This task calls for every entry below to be repeated exactly, without the pictures.

####

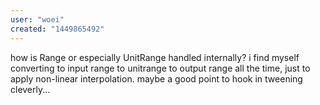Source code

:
 ```yaml
---
user: "woei"
created: "1449865492"
---
```


how is Range or especially UnitRange handled internally?
i find myself converting to input range to unitrange to output range all the time, just to apply non-linear interpolation. maybe a good point to hook in tweening cleverly...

####

| ANSWER SECTION |
Source code

:
 ```yaml
---
user: "woei"
created: "1449865492"
---
```


how is Range or especially UnitRange handled internally?
i find myself converting to input range to unitrange to output range all the time, just to apply non-linear interpolation. maybe a good point to hook in tweening cleverly...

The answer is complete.